On Thursday, 19 May 2016 the Institute held a lunchtime round table discussion about the Institute’s Project TalentNZ – refreshing TalentNZ. The purpose of the meeting was to stress-test the TalentNZ approach and refine the TalentNZ ecosystem model since it was created in 2014.

The refresh of TalentNZ was not about repeating what has already been done; rather, it is forward looking and asks what is the right direction to take with the TalentNZ project. It is taking the work completed from 2011 to 2014 and bringing it into 2016.

The round table saw a compelling discussion and it generated a wide range of ideas and observations about how the talent space has changed since we first began the project in 2011. The group identified ways to strengthen the TalentNZ ecosystem and Menu of Initiatives and also discussed external influencers on the model. There were also key themes that developed out of the discussion; one that has really resonated with us is the idea that there are three types of talent; individual talents, team (or group) talents and community talents. When we think about talents we often focus on the individual talents that a person can offer and forget about team and community talents. But the later two are equally as important, they are a part of the ecosystem, and without them individual talents would be unable to flourish.

Talent circle

Our definition of talent was also stress-tested, and received very positive responses from the group. Talent is a combination of character, personality and practice (skills). Using this framework is a valuable tool during the Institute’s recruitment process and making decisions about who workshop participants and it has been successful every time.

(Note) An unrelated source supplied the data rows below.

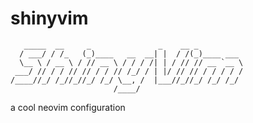 # shinyvim

       _____  __     _               _    __ _          
      / ___/ / /_   (_)____   __  __| |  / /(_)____ ___ 
      \__ \ / __ \ / // __ \ / / / /| | / // // __ `__ \
     ___/ // / / // // / / // /_/ / | |/ // // / / / / /
    /____//_/ /_//_//_/ /_/ \__, /  |___//_//_/ /_/ /_/ 
                           /____/                       
	
a cool neovim configuration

The Institute has updated the Menu of Initiatives website to reflect the round-table discussions. The next step for the Institute will be redesigning and refreshing the Menu of Initiatives Infographic Poster to ensure it reflects the talent landscape of 2016. We will also publish a think piece that explores the themes from the round-table and describes the process of refreshing the TalentNZ project later this year.

We would like to extent a huge thank you to the following individuals for taking their time to help us stress-test TalentNZ: Richard Kirkland – RiskIQ, Hannah Steiner-Mitchell – past TalentNZ project manager, Fran Wilde – StrategyNZ MC 2011, Adelle Kenny – Grow Wellington, Wendy McGuinness – McGuinness Institute, Iain Fraser – Consultant (facilitator), Sally Hett – Head of Research at the McGuinness Institute, Patrick Nolan – Productivity Commission, Eleanor Laban – MBIE and John Trail – Magritek.

20160603 TalentNZ Stress test meeting

TalentNZ is designed to facilitate a structured discussion on how to make New Zealand’s talent-based economy flourish. It builds on Sir Paul Callaghan’s vision of making New Zealand ‘a place where talent wants to live’. Sir Paul outlined the reasons why his vision is important in a 20-minute video at the Institute’s StrategyNZ workshop (held at Te Papa in 2011). The focus of this project is on the ‘how’ – we test Sir Paul’s assumptions and explore ways New Zealanders might turn this vision into reality. TalentNZ is one sub-project of Project 2058, the Institute’s flagship project which looks at issues that are important for New Zealand’s long-term future.